Muttering something about “bourgeoisie!–épicier!” the nobleman partook of the liquid consolation before him, which seemed to brighten his spirits.
“If my doctors could see me now! Dolts! Quacks!”
“It’s a good joke on them,” said Mauville, ironically.
“Isn’t it? They forbid me touching stimulants. Said they would be fatal! Impostors! Frauds! They haven’t killed me yet, have they?”
“If so, you are a most agreeable and amiable ghost,” returned Mauville.
“An amiable ghost!” cackled the old man. “Ha! Ha! you must have your joke! But don’t let me have such a ghastly one again. I don’t like”–in a lower tone–“jests about the spirits of the other world.”
“What! A well-seasoned materialist like you!”
“An idle prejudice!” answered the marquis. “Only when you compared me to a ghost”–in a half whisper–“it seemed as though I were one, a ghost of myself looking back through years of pleasure–years of pleasure!”
“A pleasant perspective such memories make, I am sure,” observed the land baron.
“Memories,” repeated the marquis, wagging his head. “Existence is first a memory and then a blank. But you have been absent from New Orleans, Monsieur?”
“I have been north to look after certain properties left me by a distant relative–peace to his ashes!”
“Only on business?” leered the marquis. “No affair of the heart? You know the saying: ‘Love makes time pass–’”
“‘And time makes love pass,’” laughed Mauville, somewhat unnaturally, his cynicism fraught with a twinge. “Nothing of the kind, I assure you! But you, Marquis, are not the only exile.”
The nobleman raised his brows interrogatively.
“You fled from France; I fled from the ancestral manor. The tenants claimed the farms were theirs. I attempted to turn them out and–they turned me out! I might as well have inherited a hornet’s nest. It was a legacy-of hate! The old patroon must have chuckled in his grave! One night they called with the intention of hanging me.”

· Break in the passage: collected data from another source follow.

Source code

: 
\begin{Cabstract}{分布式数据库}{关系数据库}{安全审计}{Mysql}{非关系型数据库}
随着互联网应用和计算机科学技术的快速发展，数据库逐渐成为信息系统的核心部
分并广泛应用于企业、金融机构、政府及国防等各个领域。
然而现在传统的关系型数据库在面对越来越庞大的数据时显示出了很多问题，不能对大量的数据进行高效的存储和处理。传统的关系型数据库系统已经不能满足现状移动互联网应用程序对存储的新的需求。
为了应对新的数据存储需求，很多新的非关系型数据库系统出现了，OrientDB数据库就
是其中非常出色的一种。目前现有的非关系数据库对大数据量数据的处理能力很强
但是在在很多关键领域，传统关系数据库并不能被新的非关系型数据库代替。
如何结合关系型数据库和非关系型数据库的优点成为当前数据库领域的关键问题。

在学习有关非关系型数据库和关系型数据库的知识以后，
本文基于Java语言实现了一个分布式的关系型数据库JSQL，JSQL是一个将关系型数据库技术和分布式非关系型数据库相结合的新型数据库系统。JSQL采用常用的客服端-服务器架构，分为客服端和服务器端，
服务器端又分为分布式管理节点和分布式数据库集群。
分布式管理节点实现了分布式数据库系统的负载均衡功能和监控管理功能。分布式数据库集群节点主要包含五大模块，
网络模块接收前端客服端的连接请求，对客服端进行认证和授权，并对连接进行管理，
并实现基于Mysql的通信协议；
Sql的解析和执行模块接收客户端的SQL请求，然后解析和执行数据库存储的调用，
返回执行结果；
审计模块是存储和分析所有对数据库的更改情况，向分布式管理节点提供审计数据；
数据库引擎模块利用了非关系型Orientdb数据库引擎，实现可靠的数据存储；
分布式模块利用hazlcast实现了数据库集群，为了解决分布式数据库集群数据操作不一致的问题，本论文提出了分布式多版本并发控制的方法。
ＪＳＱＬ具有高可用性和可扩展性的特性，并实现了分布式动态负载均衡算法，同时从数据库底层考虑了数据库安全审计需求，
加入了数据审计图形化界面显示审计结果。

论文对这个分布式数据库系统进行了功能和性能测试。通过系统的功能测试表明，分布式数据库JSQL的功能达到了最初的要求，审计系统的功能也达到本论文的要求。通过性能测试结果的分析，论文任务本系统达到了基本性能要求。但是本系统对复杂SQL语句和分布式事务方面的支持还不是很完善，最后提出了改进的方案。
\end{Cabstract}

“My dear sir, I congratulate you!” exclaimed the nobleman enthusiastically.
“Thanks!” Dryly.
“It is the test of gentility. They only hang or cut off the heads of people of distinction nowadays.”
“Gad! then I came near joining the ranks of the well-born angels. But for an accident I should now be a cherub of quality.”
“And how, Monsieur, did you escape such a felicitous fate?”
The land baron’s face clouded. “Through a stranger–a Frenchman–a silent, taciturn fellow–more or less an adventurer, I take it. He called himself Saint-Prosper–”
“Saint-Prosper!”
The marquis gazed at Mauville with amazement and incredulity. He might even have flushed or turned pale, but such a possible exhibition of emotion was lost beneath an artificial bloom, painted by his valet. His eyes, however, gleamed like candles in a death’s head.
“This Saint-Prosper you met was a soldier?” he asked, and his voice trembled. “Ernest Saint-Prosper?”
“Yes; he was a soldier; served in Africa, I believe. You knew him?” Turning to the marquis in surprise.
“Knew him! He was my ward, the rascal!” cried the other violently. “He was, but now–ingrate!–traitor!–better if he were dead!”
“You speak bitterly, Monsieur le Marquis?” said the patroon curiously.
“Bitterly!–after his conduct!–he is no longer anything to me! He is dead to me–dead!”
“How did he deviate from the line of duty?” asked Mauville, with increasing interest, and an eagerness his light manner did not disguise. “A sin of omission or commission?”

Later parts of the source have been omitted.